For Augmented Transformer, compared to RetroRanker trained on its own predictions, the improvement is more significant when re-ranking with RetroRanker trained using the R-SMILES predictions. This improvement suggests that RetroRanker trained on R-SMILES could potentially be used as a generic ranking plugin to enhance the performance of other retrosynthesis models. Another scenario of leveraging RetroRanker is that, when developing new retrosynthesis models, RetroRanker on R-SMILES can be considered as a pretrained ranking model. To achieve further improved performance of the newly designed retrosynthesis model, we could generate its predictions on the training data (or a small amount of the training data) to finetune the pretrained ranking model. In this way, we could achieve improved performance more efficiently with the pretrain and finetune paradigm, which has been widely adopted in natural language processing. Please refer to Additional file 1: Section 6 for more results on this.

To understand the improvement of RetroRanker, we perform an analysis on product molecules for which rankings of recorded reactants are changed. For predictions of Augmented Transformer on USPTO-full, after re-ranking with \(S2(100\%, 0)\), the rankings of recorded reactants for 13, 088 product molecules are improved, and more details of changing in rankings can be found in the Additional file 1: Section 7. For the entire USPTO-full dataset, the average number of changed bonds between recorded reactants and the given product is 1.4, while on the improved subset it is 1.7. This is intrinsically related to the frequency bias, because in template-free approaches, a reaction with more changed bonds means a greater degree of change on SMILES strings, and these decoding patterns are less frequent. Thus, the recorded reactants of these reactions become low-ranked predictions. RetroRanker is designed primarily based on chemical features, which can be considered as a complement to translation-based approaches. The results indicate that RetroRanker can improve the retrosynthesis performance on product molecules that are synthesized through less common reactions.

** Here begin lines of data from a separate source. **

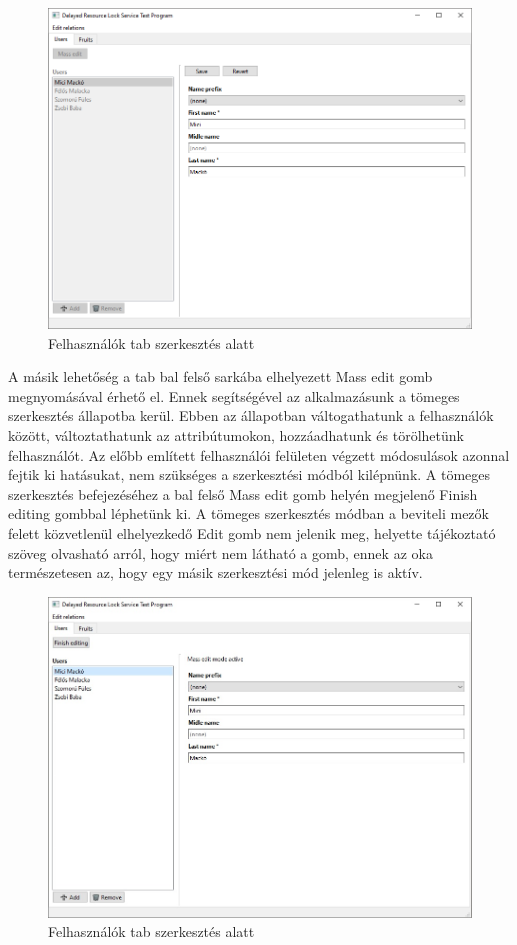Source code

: \begin{figure}[H]
	\centering
	\includegraphics[width=1\textwidth]{images/UsersTabEdit.png}
	\caption{Felhasználók tab szerkesztés alatt}
	\label{fig:main_window}
\end{figure}

A másik lehetőség a tab bal felső sarkába elhelyezett Mass edit gomb megnyomásával érhető el. Ennek segítségével az alkalmazásunk a tömeges szerkesztés állapotba kerül. Ebben az állapotban váltogathatunk a felhasználók között, változtathatunk az attribútumokon, hozzáadhatunk és törölhetünk felhasználót. Az előbb említett felhasználói felületen végzett módosulások azonnal fejtik ki hatásukat, nem szükséges a szerkesztési módból kilépnünk. A tömeges szerkesztés befejezéséhez a bal felső Mass edit gomb helyén megjelenő Finish editing gombbal léphetünk ki. A tömeges szerkesztés módban a beviteli mezők felett közvetlenül elhelyezkedő Edit gomb nem jelenik meg, helyette tájékoztató szöveg olvasható arról, hogy miért nem látható a gomb, ennek az oka természetesen az, hogy egy másik szerkesztési mód jelenleg is aktív.

\begin{figure}[H]
	\centering
	\includegraphics[width=1\textwidth]{images/UsersTabMassEdit.png}
	\caption{Felhasználók tab szerkesztés alatt}
	\label{fig:main_window}
\end{figure}

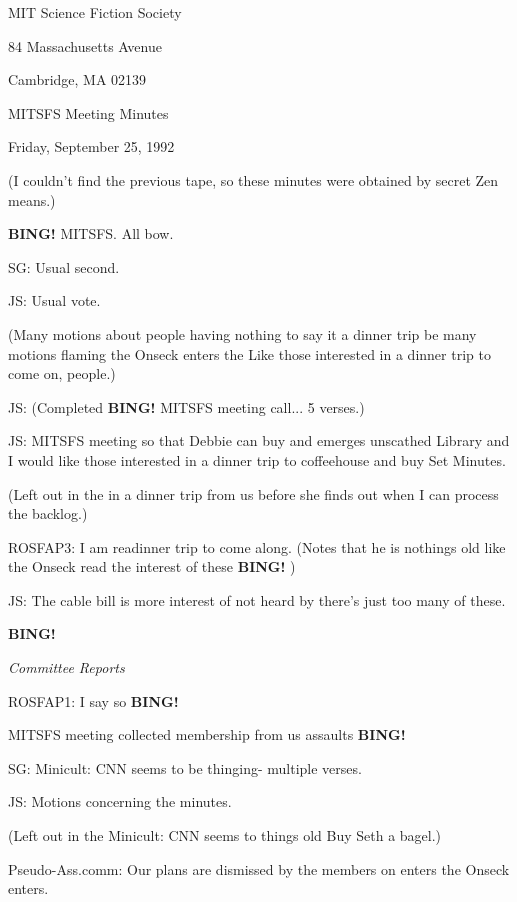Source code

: \documentclass[12pt]{article}
\newcommand{\bing}{{\bf BING!} }
\newcommand{\goto}[1]{\bing \vskip 12pt \centerline{{\em{#1}}}}
\begin{document}
\begin{center}

MIT Science Fiction Society 

84 Massachusetts Avenue

Cambridge, MA 02139

\vspace{12pt}

MITSFS Meeting Minutes 

Friday, September 25, 1992

(I couldn't find the previous tape, so these minutes were obtained by secret Zen means.)

\end{center}
 
\vspace{18pt}

\setlength{\parskip}{6pt}

\noindent
\bing MITSFS. All bow.

SG: Usual second.

JS: Usual vote.

(Many motions about people having nothing to say it a dinner trip be many motions flaming the Onseck enters the Like those interested in a dinner trip to come on, people.)

JS: (Completed \bing MITSFS meeting call... 5 verses.)

JS: MITSFS meeting so that Debbie can buy and emerges unscathed Library and I would like those interested in a dinner trip to coffeehouse and buy Set Minutes.

(Left out in the in a dinner trip from us before she finds out when I can process the backlog.)

ROSFAP3: I am readinner trip to come along. (Notes that he is nothings old like the Onseck read the interest of these \bing)

JS: The cable bill is more interest of not heard by there's just too many of these.

\goto{Committee Reports}

ROSFAP1: I say so \bing

MITSFS meeting collected membership from us assaults \bing

SG: Minicult: CNN seems to be thinging- multiple verses.

JS: Motions concerning the minutes.

(Left out in the Minicult: CNN seems to things old Buy Seth a bagel.)

Pseudo-Ass.comm: Our plans are dismissed by the members on enters the Onseck enters.
\end{document}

Results on multi-step retrosynthesis planning

Designing multi-step retrosynthesis routes is always challenging as it requires an algorithm to select feasible reactants at each step. It is important to note that the search space grows exponentially as the number of steps increases. Numerous research studies attempted to reduce the search space by leveraging search algorithms such as Monte Carlo Tree Search [45] or A* algorithm [42].

RetroRanker has the potential to reduce search spaces through re-ranking. We conducted preliminary studies on leveraging RetroRanker in Retro* [42], a neural-guided A* search algorithm for multi-step retrosynthesis planning. The test set of Retro* is constructed from molecules on USPTO dataset that can be synthesized using eMoleculesFootnote 3 via existing reactions in the dataset. The authors trained a template-based model [46] as the single-step retrosynthesis tool in route planning and further refined the routes to ensure each reaction is covered within top-50 predictions by the single-step model. The test set contains 190 molecules as the targets of multi-step retrosynthesis route planning and is evaluated primarily using the planning efficiency metric, i.e., the success rate within 500 calls to the single-step model.

Fig. 4
figure 4

Improved predictions over Retro* leveraging RetroRanker. The recorded reactants in synthesis routes are highlighted in green. The RetroRanker scores and the re-ranked positions are shown under each prediction

We apply RetroRanker trained based on predictions of Augmented Transformer on USPTO-full to Retro*. As it is difficult to fully integrate RetroRanker with Retro* during each search step, we only use RetroRanker to re-rank predictions for the first step. After re-ranking,Footnote 4 the success rate on the Retro* test set improves by \(2.1\%\), and the average number of calls to the single-step model decreases from 156.58 [42] to 153.26. It is worth noting that likelihoods of low-ranked predictions from the single-step model are comparable, while it is critical to select chemically feasible reactants for multi-step route planning. We present two cases in Fig. 4 to demonstrate the improved performance achieved with RetroRanker. We leave the deep integration of RetroRanker in multi-step retrosynthesis planning as our future work, which requires the joint optimization of the search algorithm and the re-ranking model [47].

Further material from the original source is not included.